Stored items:
----------
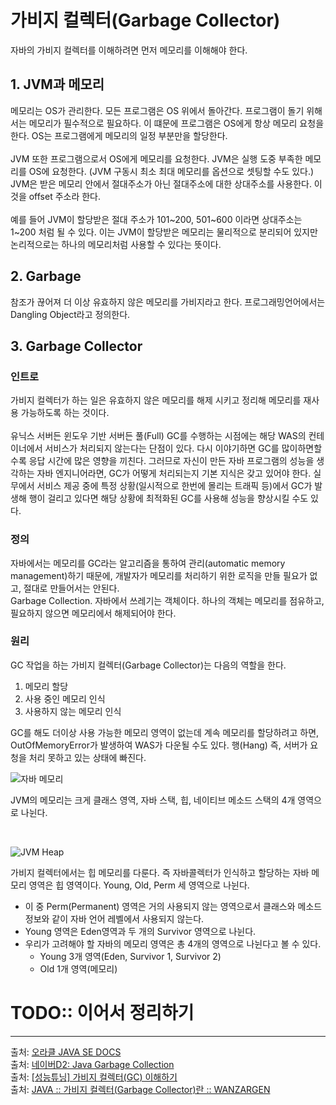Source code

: # 가비지 컬렉터(Garbage Collector)
자바의 가비지 컬렉터를 이해하려면 먼저 메모리를 이해해야 한다.

## 1. JVM과 메모리
메모리는 OS가 관리한다. 모든 프로그램은 OS 위에서 돌아간다. 프로그램이 돌기 위해서는 메모리가 필수적으로 필요하다. 이 떄문에 프로그램은 OS에게 항상 메모리 요청을 한다. OS는 프로그램에게 메모리의 일정 부분만을 할당한다.
<br/>
<br/>
JVM 또한 프로그램으로서 OS에게 메모리를 요청한다. JVM은 실행 도중 부족한 메모리를 OS에 요청한다. (JVM 구동시 최소 최대 메모리를 옵션으로 셋팅할 수도 있다.) JVM은 받은 메모리 안에서 절대주소가 아닌 절대주소에 대한 상대주소를 사용한다. 이것을 offset 주소라 한다.
<br/>
<br/>
예를 들어 JVM이 할당받은 절대 주소가 101~200, 501~600 이라면 상대주소는 1~200 처럼 될 수 있다. 이는 JVM이 할당받은 메모리는 물리적으로 분리되어 있지만 논리적으로는 하나의 메모리처럼 사용할 수 있다는 뜻이다.

## 2. Garbage
참조가 끊어져 더 이상 유효하지 않은 메모리를 가비지라고 한다. 프로그래밍언어에서는 Dangling Object라고 정의한다.

## 3. Garbage Collector
### 인트로
가비지 컬렉터가 하는 일은 유효하지 않은 메모리를 해제 시키고 정리해 메모리를 재사용 가능하도록 하는 것이다.
<br/>
<br/>
유닉스 서버든 윈도우 기반 서버든 풀(Full) GC를 수행하는 시점에는 해당 WAS의 컨테이너에서 서비스가 처리되지 않는다는 단점이 있다. 다시 이야기하면 GC를 많이하면할수록 응답 시간에 많은 영향을 끼친다. 그러므로 자신이 만든 자바 프로그램의 성능을 생각하는 자바 엔지니어라면, GC가 어떻게 처리되는지 기본 지식은 갖고 있어야 한다. 실무에서 서비스 제공 중에 특정 상황(일시적으로 한번에 몰리는 트래픽 등)에서 GC가 발생해 행이 걸리고 있다면 해당 상황에 최적화된 GC를 사용해 성능을 향상시킬 수도 있다.

### 정의 
자바에서는 메모리를 GC라는 알고리즘을 통하여 관리(automatic memory management)하기 때문에, 개발자가 메모리를 처리하기 위한 로직을 만들 필요가 없고, 절대로 만들어서는 안된다.
<br/>
Garbage Collection. 자바에서 쓰레기는 객체이다. 하나의 객체는 메모리를 점유하고, 필요하지 않으면 메모리에서 해제되어야 한다.

### 원리
GC 작업을 하는 가비지 컬렉터(Garbage Collector)는 다음의 역할을 한다.

1. 메모리 할당
2. 사용 중인 메모리 인식
3. 사용하지 않는 메모리 인식

GC를 해도 더이상 사용 가능한 메모리 영역이 없는데 계속 메모리를 할당하려고 하면, OutOfMemoryError가 발생하여 WAS가 다운될 수도 있다. 행(Hang) 즉, 서버가 요청을 처리 못하고 있는 상태에 빠진다.
<br/>

![자바 메모리](https://img1.daumcdn.net/thumb/R720x0.q80/?scode=mtistory2&fname=http%3A%2F%2Fcfile22.uf.tistory.com%2Fimage%2F9973563D5ACE0315215FF6)

JVM의 메모리는 크게 클래스 영역, 자바 스택, 힙, 네이티브 메소드 스택의 4개 영역으로 나뉜다. 

<br/>

![JVM Heap](https://t1.daumcdn.net/cfile/tistory/22296F3C58FF0CA120)

가비지 컬렉터에서는 힙 메모리를 다룬다. 즉 자바콜렉터가 인식하고 할당하는 자바 메모리 영역은 힙 영역이다. Young, Old, Perm 세 영역으로 나뉜다. 
- 이 중 Perm(Permanent) 영역은 거의 사용되지 않는 영역으로서 클래스와 메소드 정보와 같이 자바 언어 레벨에서 사용되지 않는다.
- Young 영역은 Eden영역과 두 개의 Survivor 영역으로 나뉜다.
- 우리가 고려해야 할 자바의 메모리 영역은 총 4개의 영역으로 나뉜다고 볼 수 있다. 
  - Young 3개 영역(Eden, Survivor 1, Survivor 2)
  - Old 1개 영역(메모리)

# TODO:: 이어서 정리하기


---
출처: [오라클 JAVA SE DOCS](http://java.sun.com/javase/technologies/hotspot/gc/index.jsp)
<br/>
출처: [네이버D2: Java Garbage Collection](https://d2.naver.com/helloworld/1329)
<br/>
출처: [[성능튜닝] 가비지 컬렉터(GC) 이해하기](https://12bme.tistory.com/57)
<br/>
출처: [JAVA :: 가비지 컬렉터(Garbage Collector)란 :: WANZARGEN
](https://wanzargen.tistory.com/15)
----------
### About this task
Will you restate every entry word for word and omit the images?

### Task output
Source code

: # 가비지 컬렉터(Garbage Collector)
자바의 가비지 컬렉터를 이해하려면 먼저 메모리를 이해해야 한다.

## 1. JVM과 메모리
메모리는 OS가 관리한다. 모든 프로그램은 OS 위에서 돌아간다. 프로그램이 돌기 위해서는 메모리가 필수적으로 필요하다. 이 떄문에 프로그램은 OS에게 항상 메모리 요청을 한다. OS는 프로그램에게 메모리의 일정 부분만을 할당한다.
<br/>
<br/>
JVM 또한 프로그램으로서 OS에게 메모리를 요청한다. JVM은 실행 도중 부족한 메모리를 OS에 요청한다. (JVM 구동시 최소 최대 메모리를 옵션으로 셋팅할 수도 있다.) JVM은 받은 메모리 안에서 절대주소가 아닌 절대주소에 대한 상대주소를 사용한다. 이것을 offset 주소라 한다.
<br/>
<br/>
예를 들어 JVM이 할당받은 절대 주소가 101~200, 501~600 이라면 상대주소는 1~200 처럼 될 수 있다. 이는 JVM이 할당받은 메모리는 물리적으로 분리되어 있지만 논리적으로는 하나의 메모리처럼 사용할 수 있다는 뜻이다.

## 2. Garbage
참조가 끊어져 더 이상 유효하지 않은 메모리를 가비지라고 한다. 프로그래밍언어에서는 Dangling Object라고 정의한다.

## 3. Garbage Collector
### 인트로
가비지 컬렉터가 하는 일은 유효하지 않은 메모리를 해제 시키고 정리해 메모리를 재사용 가능하도록 하는 것이다.
<br/>
<br/>
유닉스 서버든 윈도우 기반 서버든 풀(Full) GC를 수행하는 시점에는 해당 WAS의 컨테이너에서 서비스가 처리되지 않는다는 단점이 있다. 다시 이야기하면 GC를 많이하면할수록 응답 시간에 많은 영향을 끼친다. 그러므로 자신이 만든 자바 프로그램의 성능을 생각하는 자바 엔지니어라면, GC가 어떻게 처리되는지 기본 지식은 갖고 있어야 한다. 실무에서 서비스 제공 중에 특정 상황(일시적으로 한번에 몰리는 트래픽 등)에서 GC가 발생해 행이 걸리고 있다면 해당 상황에 최적화된 GC를 사용해 성능을 향상시킬 수도 있다.

### 정의 
자바에서는 메모리를 GC라는 알고리즘을 통하여 관리(automatic memory management)하기 때문에, 개발자가 메모리를 처리하기 위한 로직을 만들 필요가 없고, 절대로 만들어서는 안된다.
<br/>
Garbage Collection. 자바에서 쓰레기는 객체이다. 하나의 객체는 메모리를 점유하고, 필요하지 않으면 메모리에서 해제되어야 한다.

### 원리
GC 작업을 하는 가비지 컬렉터(Garbage Collector)는 다음의 역할을 한다.

1. 메모리 할당
2. 사용 중인 메모리 인식
3. 사용하지 않는 메모리 인식

GC를 해도 더이상 사용 가능한 메모리 영역이 없는데 계속 메모리를 할당하려고 하면, OutOfMemoryError가 발생하여 WAS가 다운될 수도 있다. 행(Hang) 즉, 서버가 요청을 처리 못하고 있는 상태에 빠진다.
<br/>

![자바 메모리](https://img1.daumcdn.net/thumb/R720x0.q80/?scode=mtistory2&fname=http%3A%2F%2Fcfile22.uf.tistory.com%2Fimage%2F9973563D5ACE0315215FF6)

JVM의 메모리는 크게 클래스 영역, 자바 스택, 힙, 네이티브 메소드 스택의 4개 영역으로 나뉜다. 

<br/>

![JVM Heap](https://t1.daumcdn.net/cfile/tistory/22296F3C58FF0CA120)

가비지 컬렉터에서는 힙 메모리를 다룬다. 즉 자바콜렉터가 인식하고 할당하는 자바 메모리 영역은 힙 영역이다. Young, Old, Perm 세 영역으로 나뉜다. 
- 이 중 Perm(Permanent) 영역은 거의 사용되지 않는 영역으로서 클래스와 메소드 정보와 같이 자바 언어 레벨에서 사용되지 않는다.
- Young 영역은 Eden영역과 두 개의 Survivor 영역으로 나뉜다.
- 우리가 고려해야 할 자바의 메모리 영역은 총 4개의 영역으로 나뉜다고 볼 수 있다. 
  - Young 3개 영역(Eden, Survivor 1, Survivor 2)
  - Old 1개 영역(메모리)

# TODO:: 이어서 정리하기


---
출처: [오라클 JAVA SE DOCS](http://java.sun.com/javase/technologies/hotspot/gc/index.jsp)
<br/>
출처: [네이버D2: Java Garbage Collection](https://d2.naver.com/helloworld/1329)
<br/>
출처: [[성능튜닝] 가비지 컬렉터(GC) 이해하기](https://12bme.tistory.com/57)
<br/>
출처: [JAVA :: 가비지 컬렉터(Garbage Collector)란 :: WANZARGEN
](https://wanzargen.tistory.com/15)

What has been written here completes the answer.